Sleep and Resting Heart Rate
Many people overlook the importance of sleep, burning both ends of the candle when it comes to getting some shut-eye. Not only does sleep deprivation affect a person’s ability to think clearly and quickly, but it also affects their RHR. According to the analysis by Fitbit, the optimal sleep time for a healthy RHR is 7.25 hours. Any more or any less shut-eye and a person’s RHR will increase.
Geography and Resting Heart Rate
Not all changes in RHR can be attributed to physical activity, Fitbit dug deep into its data to see if any other factors, like genetics or geography, have an effect on RHR. The analysis found that where a person lives can have an impact on their heart rate.
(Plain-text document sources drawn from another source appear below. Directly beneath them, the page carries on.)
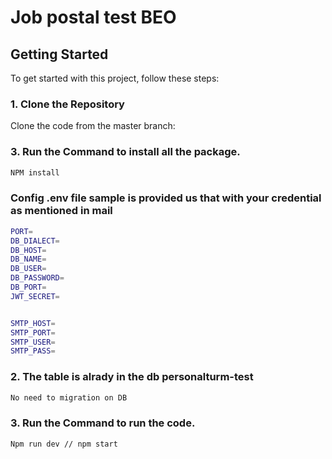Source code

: # Job postal test BEO

## Getting Started

To get started with this project, follow these steps:

### 1. Clone the Repository

Clone the code from the master branch:

### 3. Run the Command  to install all the package.

```bash
NPM install
```

### Config .env file sample is provided us that with your credential as mentioned in mail
```bash
PORT=
DB_DIALECT=
DB_HOST=
DB_NAME=
DB_USER=
DB_PASSWORD=
DB_PORT=
JWT_SECRET=


SMTP_HOST=
SMTP_PORT=
SMTP_USER=
SMTP_PASS=
```

### 2. The table is alrady in the db personalturm-test 

```bash
No need to migration on DB
```

### 3. Run the Command  to run the code.

```bash
Npm run dev // npm start
```


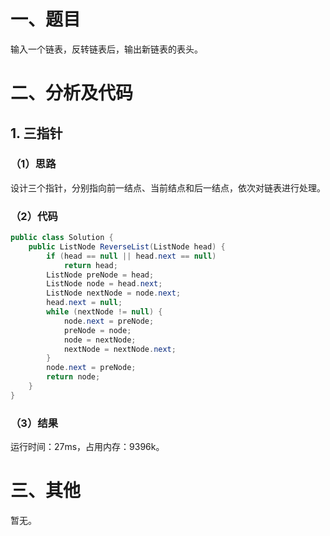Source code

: # 一、题目
输入一个链表，反转链表后，输出新链表的表头。
# 二、分析及代码
## 1. 三指针
### （1）思路
设计三个指针，分别指向前一结点、当前结点和后一结点，依次对链表进行处理。  
### （2）代码
```java
public class Solution {
    public ListNode ReverseList(ListNode head) {
        if (head == null || head.next == null)
            return head;
        ListNode preNode = head;
        ListNode node = head.next;
        ListNode nextNode = node.next;
        head.next = null;
        while (nextNode != null) {
            node.next = preNode;
            preNode = node;
            node = nextNode;
            nextNode = nextNode.next;
        }
        node.next = preNode;
        return node;
    }
}
```
### （3）结果
运行时间：27ms，占用内存：9396k。   
# 三、其他
暂无。  
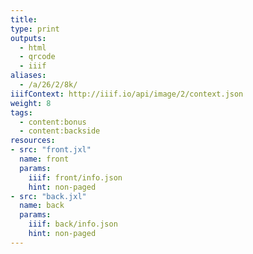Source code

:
 ```yaml
---
title:
type: print
outputs:
  - html
  - qrcode
  - iiif
aliases:
  - /a/26/2/8k/
iiifContext: http://iiif.io/api/image/2/context.json
weight: 8
tags:
  - content:bonus
  - content:backside
resources:
- src: "front.jxl"
  name: front
  params:
    iiif: front/info.json
    hint: non-paged
- src: "back.jxl"
  name: back
  params:
    iiif: back/info.json
    hint: non-paged
---
```

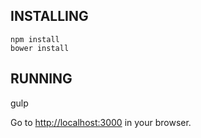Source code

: ## INSTALLING

```
npm install
bower install
```

## RUNNING

gulp

Go to [http://localhost:3000](http://localhost:3000) in your browser.
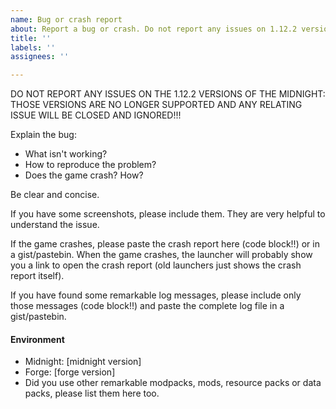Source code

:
 ```yaml
---
name: Bug or crash report
about: Report a bug or crash. Do not report any issues on 1.12.2 versions of the Midnight, they will always be closed and ignored.
title: ''
labels: ''
assignees: ''

---
```


DO NOT REPORT ANY ISSUES ON THE 1.12.2 VERSIONS OF THE MIDNIGHT: THOSE VERSIONS ARE NO LONGER SUPPORTED AND ANY RELATING ISSUE WILL BE CLOSED AND IGNORED!!!

Explain the bug:
- What isn't working?
- How to reproduce the problem?
- Does the game crash? How?

Be clear and concise.

If you have some screenshots, please include them. They are very helpful to understand the issue.

If the game crashes, please paste the crash report here (code block!!) or in a gist/pastebin. When the game crashes, the launcher will probably show you a link to open the crash report (old launchers just shows the crash report itself).

If you have found some remarkable log messages, please include only those messages (code block!!) and paste the complete log file in a gist/pastebin.

#### Environment
- Midnight: [midnight version]
- Forge: [forge version]
- Did you use other remarkable modpacks, mods, resource packs or data packs, please list them here too.
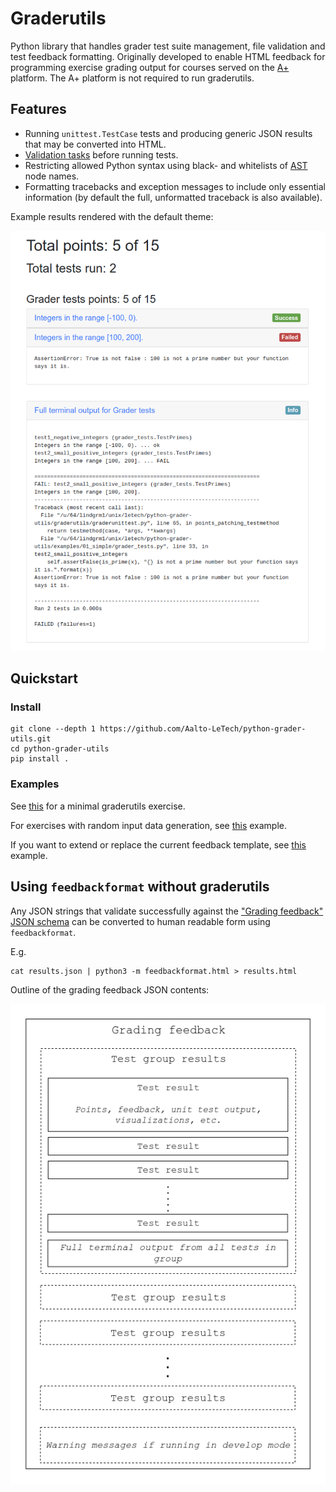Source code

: # Graderutils

Python library that handles grader test suite management, file validation and test feedback formatting.
Originally developed to enable HTML feedback for programming exercise grading output for courses served on the [A+](https://github.com/Aalto-LeTech/a-plus) platform.
The A+ platform is not required to run graderutils.

## Features

* Running `unittest.TestCase` tests and producing generic JSON results that may be converted into HTML.
* [Validation tasks](graderutils#validation-tasks) before running tests.
* Restricting allowed Python syntax using black- and whitelists of [AST](https://docs.python.org/3/library/ast.html) node names.
* Formatting tracebacks and exception messages to include only essential information (by default the full, unformatted traceback is also available).

Example results rendered with the default theme:

![Grading feedback screenshot](screen_v3.0.png "Grading feedback")

## Quickstart

### Install

```
git clone --depth 1 https://github.com/Aalto-LeTech/python-grader-utils.git
cd python-grader-utils
pip install .
```

### Examples

See [this](examples/01_simple) for a minimal graderutils exercise.

For exercises with random input data generation, see [this](examples/02_property_based_testing) example.

If you want to extend or replace the current feedback template, see [this](examples/03_template_extension) example.

## Using `feedbackformat` without graderutils

Any JSON strings that validate successfully against the ["Grading feedback"](schemas/grading_feedback.schema.json) [JSON schema](http://json-schema.org/) can be converted to human readable form using `feedbackformat`.

E.g.
```
cat results.json | python3 -m feedbackformat.html > results.html
```

Outline of the grading feedback JSON contents:

![Grading feedback JSON schema object diagram](schemas/grading_feedback.png "Grading feedback JSON")
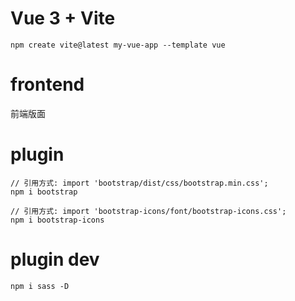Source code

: # Vue 3 + Vite
```
npm create vite@latest my-vue-app --template vue
```
# frontend
前端版面

# plugin
```
// 引用方式: import 'bootstrap/dist/css/bootstrap.min.css';
npm i bootstrap 

// 引用方式: import 'bootstrap-icons/font/bootstrap-icons.css';
npm i bootstrap-icons
```

# plugin dev
```
npm i sass -D
```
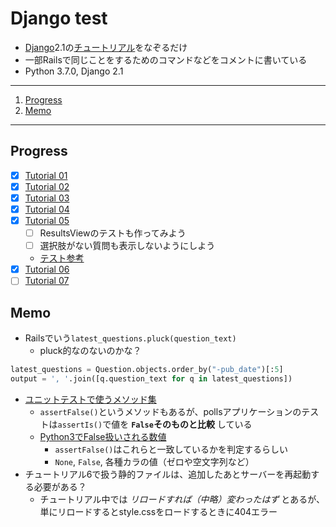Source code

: # Django test

- [Django][django]2.1の[チュートリアル][djtut]をなぞるだけ
- 一部Railsで同じことをするためのコマンドなどをコメントに書いている
- Python 3.7.0,  Django 2.1

---

1. [Progress](#progress)
1. [Memo](#memo)

---

## Progress

- [x] [Tutorial 01](https://docs.djangoproject.com/ja/2.1/intro/tutorial01/)
- [x] [Tutorial 02](https://docs.djangoproject.com/ja/2.1/intro/tutorial02/)
- [x] [Tutorial 03](https://docs.djangoproject.com/ja/2.1/intro/tutorial03/)
- [x] [Tutorial 04](https://docs.djangoproject.com/ja/2.1/intro/tutorial04/)
- [x] [Tutorial 05](https://docs.djangoproject.com/ja/2.1/intro/tutorial05/)
    - [ ] ResultsViewのテストも作ってみよう
    - [ ] 選択肢がない質問も表示しないようにしよう
    - [テスト参考][djtesting]
- [x] [Tutorial 06](https://docs.djangoproject.com/ja/2.1/intro/tutorial06/)
- [ ] [Tutorial 07](https://docs.djangoproject.com/ja/2.1/intro/tutorial07/)

## Memo

- Railsでいう`latest_questions.pluck(question_text)`
    - pluck的なのないのかな？

```python
latest_questions = Question.objects.order_by("-pub_date")[:5]
output = ', '.join([q.question_text for q in latest_questions])
```

- [ユニットテストで使うメソッド集][pyutest]
    - `assertFalse()`というメソッドもあるが、pollsアプリケーションのテストは`assertIs()`で値を **`False`そのものと比較** している
    - [Python3でFalse扱いされる数値][pyfalse]
        - `assertFalse()`はこれらと一致しているかを判定するらしい
        - `None`, `False`, 各種カラの値（ゼロや空文字列など）
- チュートリアル6で扱う静的ファイルは、追加したあとサーバーを再起動する必要がある？
    - チュートリアル中では _リロードすれば（中略）変わったはず_ とあるが、単にリロードするとstyle.cssをロードするときに404エラー

[django]: http://djangoproject.jp/
[djtut]: https://docs.djangoproject.com/ja/2.1/intro/
[pyutest]: https://docs.python.jp/3/library/unittest.html
[pyfalse]: https://docs.python.jp/3/library/stdtypes.html#truth-value-testing
[djtesting]: https://docs.djangoproject.com/ja/2.1/topics/testing/
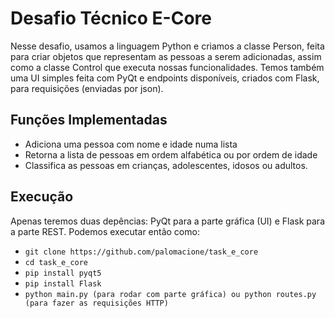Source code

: # Desafio Técnico E-Core
Nesse desafio, usamos a linguagem Python e criamos a classe Person, feita para criar objetos que representam as pessoas a serem adicionadas, assim como a classe Control que executa nossas funcionalidades. Temos também uma UI simples feita com PyQt e endpoints disponíveis, criados com Flask, para requisições (enviadas por json).

## Funções Implementadas 
- Adiciona uma pessoa com nome e idade numa lista
- Retorna a lista de pessoas em ordem alfabética ou por ordem de idade
- Classifica as pessoas em crianças, adolescentes, idosos ou adultos. 

## Execução

Apenas teremos duas depências: PyQt para a parte gráfica (UI) e Flask para a parte REST. Podemos executar então como:
- ``` git clone https://github.com/palomacione/task_e_core ```
- ``` cd task_e_core ```
- ``` pip install pyqt5 ```
- ``` pip install Flask ```
- ```python main.py (para rodar com parte gráfica) ou python routes.py (para fazer as requisições HTTP)```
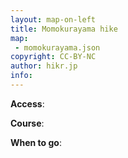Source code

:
 ```yaml
---
layout: map-on-left
title: Momokurayama hike
map: 
 - momokurayama.json
copyright: CC-BY-NC
author: hikr.jp
info:
---
```


**Access**:

**Course**:

**When to go**:

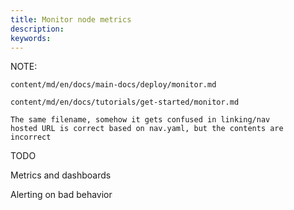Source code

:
 ```yaml
---
title: Monitor node metrics
description:
keywords:
---
```


NOTE:

```
content/md/en/docs/main-docs/deploy/monitor.md

content/md/en/docs/tutorials/get-started/monitor.md

The same filename, somehow it gets confused in linking/nav
hosted URL is correct based on nav.yaml, but the contents are incorrect
```

TODO

Metrics and dashboards

Alerting on bad behavior
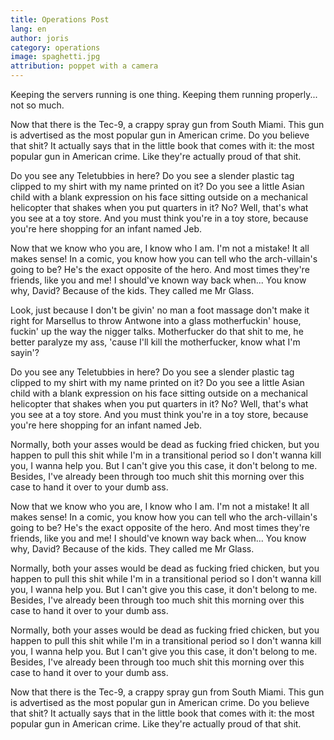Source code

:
 ```yaml
---
title: Operations Post
lang: en
author: joris
category: operations
image: spaghetti.jpg
attribution: poppet with a camera
---
```


Keeping the servers running is one thing. Keeping them running properly... not so much.

Now that there is the Tec-9, a crappy spray gun from South Miami. This gun is advertised as the most
popular gun in American crime. Do you believe that shit? It actually says that in the little book that
comes with it: the most popular gun in American crime. Like they're actually proud of that shit.

Do you see any Teletubbies in here? Do you see a slender plastic tag clipped to my shirt with my name
printed on it? Do you see a little Asian child with a blank expression on his face sitting outside on
a mechanical helicopter that shakes when you put quarters in it? No? Well, that's what you see at a
toy store. And you must think you're in a toy store, because you're here shopping for an infant named
Jeb.

Now that we know who you are, I know who I am. I'm not a mistake! It all makes sense! In a comic, you
know how you can tell who the arch-villain's going to be? He's the exact opposite of the hero. And
most times they're friends, like you and me! I should've known way back when... You know why, David?
Because of the kids. They called me Mr Glass.

Look, just because I don't be givin' no man a foot massage don't make it right for Marsellus to throw
Antwone into a glass motherfuckin' house, fuckin' up the way the nigger talks. Motherfucker do that
shit to me, he better paralyze my ass, 'cause I'll kill the motherfucker, know what I'm sayin'?

Do you see any Teletubbies in here? Do you see a slender plastic tag clipped to my shirt with my name
printed on it? Do you see a little Asian child with a blank expression on his face sitting outside on
a mechanical helicopter that shakes when you put quarters in it? No? Well, that's what you see at a
toy store. And you must think you're in a toy store, because you're here shopping for an infant named
Jeb.

Normally, both your asses would be dead as fucking fried chicken, but you happen to pull this shit
while I'm in a transitional period so I don't wanna kill you, I wanna help you. But I can't give you
this case, it don't belong to me. Besides, I've already been through too much shit this morning over
this case to hand it over to your dumb ass.

Now that we know who you are, I know who I am. I'm not a mistake! It all makes sense! In a comic, you
know how you can tell who the arch-villain's going to be? He's the exact opposite of the hero. And
most times they're friends, like you and me! I should've known way back when... You know why, David?
Because of the kids. They called me Mr Glass.

Normally, both your asses would be dead as fucking fried chicken, but you happen to pull this shit
while I'm in a transitional period so I don't wanna kill you, I wanna help you. But I can't give you
this case, it don't belong to me. Besides, I've already been through too much shit this morning over
this case to hand it over to your dumb ass.

Normally, both your asses would be dead as fucking fried chicken, but you happen to pull this shit
while I'm in a transitional period so I don't wanna kill you, I wanna help you. But I can't give you
this case, it don't belong to me. Besides, I've already been through too much shit this morning over
this case to hand it over to your dumb ass.

Now that there is the Tec-9, a crappy spray gun from South Miami. This gun is advertised as the most
popular gun in American crime. Do you believe that shit? It actually says that in the little book that
comes with it: the most popular gun in American crime. Like they're actually proud of that shit.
Fibit grouped women according to their physical activity and discovered that Indian women have a higher RHR, while Japanese and Italian women have a lower RHR even though all the women exercise the same amount.
Not surprisingly, the countries with the highest physical activity also have the lowest RHR except Qatar. Qatar for some unexplained reason has a reasonably low RHR of 62 BPM even though 70 percent of the population has a high BMI because they are overweight or obese, notes Fitbit.
Resting heart rate is a highly studied health parameter that has been tied to cardiovascular health which is why this heart rate analysis by Fitbit is so interesting. Fitbit’s dataset developed as a result of the recent boom in fitness trackers and is a relatively untapped source of health and lifestyle information. If we can discover some of the factors that influence RHR, then maybe we can help people improve their heart health and lower their risk of heart-related illnesses.
According to the Fitbit study, people may be able to lower their RHR with some simple lifestyle changes. They should consider exercising the recommended 150 minutes per week, manage their sleep so they average 7.25 hours each night and maintain a healthy BMI to keep their RHR as low as possible. Some people, though, tend to have high RHR because of their genetics or geography so they may need different interventions to keep their heart in tip-top shape.